Lakshman was just coming to terms with the fact that he now had a roof over his head in a country where he wouldn’t be treated like a second-class human and a bonded labourer.
He was just on the verge of feeling proud that he would actually get paid for his labour and that he wouldn’t be told ‘Islam Qubool Karo’ day in and day out.
It had been six months since he left ‘Pakistan’ for good and settled at the camp in Adarsh Nagar in Delhi.
His family of six was among the 250 families that moved to Delhi in July. Finally glad to have moved from Ala village in Pakistan, where he feared the dreaded future that awaited his seven children, Lakshman was reclaiming his life at the refugee camp.
But what met his eyes on the weekend has scarred him. To the extent that he now fears talking. ‘Madamji, hamara toh pariwar khatre main hai...kya baat karein,’ he asks.
His paternal cousins, Janakji and Nanakji (alias Premchand and Gyanchand) who worked as farm labour in Pakistan, were found brutally murdered with their throats slit. But it can’t be mere coincidence that the last time he had corresponded with them was when he had offered to send them the necessary documents for visa to migrate to India.
Since it is not possible for entire families to move lock stock and barrel, given the situation there, they say, families usually split into pairs and move on the eve of the day of migration and meet at a common point.
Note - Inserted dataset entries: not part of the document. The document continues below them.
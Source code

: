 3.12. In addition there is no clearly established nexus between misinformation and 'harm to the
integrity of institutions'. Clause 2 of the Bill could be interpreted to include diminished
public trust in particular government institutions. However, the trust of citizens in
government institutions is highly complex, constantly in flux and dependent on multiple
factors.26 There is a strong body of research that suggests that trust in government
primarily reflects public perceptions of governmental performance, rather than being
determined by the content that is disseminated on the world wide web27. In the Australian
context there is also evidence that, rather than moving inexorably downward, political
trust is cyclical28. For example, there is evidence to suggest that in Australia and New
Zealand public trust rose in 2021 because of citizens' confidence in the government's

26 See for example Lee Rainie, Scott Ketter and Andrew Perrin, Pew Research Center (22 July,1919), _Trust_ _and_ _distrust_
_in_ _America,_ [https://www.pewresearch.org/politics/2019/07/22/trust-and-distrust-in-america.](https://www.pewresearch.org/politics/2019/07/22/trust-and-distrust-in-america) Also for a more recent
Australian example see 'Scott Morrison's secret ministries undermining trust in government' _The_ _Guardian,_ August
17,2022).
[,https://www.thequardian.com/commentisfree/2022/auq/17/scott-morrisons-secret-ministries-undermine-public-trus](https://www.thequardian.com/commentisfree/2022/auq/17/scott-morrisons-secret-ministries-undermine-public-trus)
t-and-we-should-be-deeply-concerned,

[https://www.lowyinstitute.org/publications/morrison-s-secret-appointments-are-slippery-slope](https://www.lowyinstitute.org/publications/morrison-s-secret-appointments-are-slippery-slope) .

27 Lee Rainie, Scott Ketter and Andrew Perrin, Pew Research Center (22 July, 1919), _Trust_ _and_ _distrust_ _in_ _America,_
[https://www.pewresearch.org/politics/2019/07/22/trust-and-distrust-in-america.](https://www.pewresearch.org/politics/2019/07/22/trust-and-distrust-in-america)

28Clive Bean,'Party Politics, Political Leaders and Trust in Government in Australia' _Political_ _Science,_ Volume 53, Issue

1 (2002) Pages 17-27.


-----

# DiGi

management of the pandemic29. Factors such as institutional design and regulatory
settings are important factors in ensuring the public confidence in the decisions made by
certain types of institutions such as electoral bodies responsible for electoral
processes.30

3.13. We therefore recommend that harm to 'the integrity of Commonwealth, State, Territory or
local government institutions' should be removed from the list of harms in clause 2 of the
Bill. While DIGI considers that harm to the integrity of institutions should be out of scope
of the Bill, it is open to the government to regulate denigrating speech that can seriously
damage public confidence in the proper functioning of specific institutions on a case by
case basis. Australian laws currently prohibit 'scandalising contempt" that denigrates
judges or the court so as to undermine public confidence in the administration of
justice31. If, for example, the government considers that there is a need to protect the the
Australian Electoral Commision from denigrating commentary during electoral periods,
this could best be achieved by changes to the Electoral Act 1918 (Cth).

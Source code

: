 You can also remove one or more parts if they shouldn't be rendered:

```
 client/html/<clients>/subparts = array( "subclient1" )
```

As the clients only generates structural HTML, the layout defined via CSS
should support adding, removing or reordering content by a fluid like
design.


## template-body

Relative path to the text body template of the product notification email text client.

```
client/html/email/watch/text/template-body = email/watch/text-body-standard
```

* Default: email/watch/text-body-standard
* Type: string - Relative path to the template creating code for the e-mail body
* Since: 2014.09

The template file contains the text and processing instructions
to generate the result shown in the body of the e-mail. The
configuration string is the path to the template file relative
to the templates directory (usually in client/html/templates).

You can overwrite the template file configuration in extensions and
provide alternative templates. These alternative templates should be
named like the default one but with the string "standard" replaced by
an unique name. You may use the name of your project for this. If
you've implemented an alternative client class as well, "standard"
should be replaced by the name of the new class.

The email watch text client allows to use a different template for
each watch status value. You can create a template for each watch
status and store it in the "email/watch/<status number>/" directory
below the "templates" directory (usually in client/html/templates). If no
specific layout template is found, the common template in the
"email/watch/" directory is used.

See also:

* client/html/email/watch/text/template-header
Until then, they move in pairs through different routes.
But this attempt by these Pakistani Hindus who are said to have been making their way towards India ended up being their final journey.
Lamenting on the unbearable conditions back in Pakistan, Lakshman now fears for his family back home.
“In less than one month from now, they too would have made it here, but alas.,” says Lakshman as he chokes, wondering what fate awaits the children of the ones murdered, the youngest of whom is a 26-month-old toddler.
As he mourns the death of his brothers, Lakshman is worried for the rest of his relatives who, he says, have been receiving threats from local authorities and others for letting this news be discussed.
His relatives, he says, have been asking him to please keep mum, so they do not have to face any more trouble there.
Deceased Nanak has left behind his parents, wife and seven children. As they lit the funeral pyre of the two brothers, they wonder if there will be an end to these sufferings.
The atrocities have been on for decades now, he says, remembering his brother Girdhari Lal, who was taken away by the tormentors six years ago.
“He was 26 years old then. But I have never seem him or heard from him after that night,”says Lakshman, adding that there is nothing much one can do. “‘You simply continue to live until death knocks at your door”.
All those who are creating a sense of fear among Indians using ‘non-existent’ portions of the Citizenship Amendment Bill, should once talk to the likes of Lakshman living in the refugee camps.
Fear is when every breath you take seems to be at the mercy of a non-event. Fear is what I heard in Lakshman’s voice this morning — the tremble in his voice redefined ‘fear’, it redefined ‘loss’, it redefined the whole idea of a nation.
For here was a Pakistani, who seeks to be Indian so that he no longer has to suffer for being a Hindu.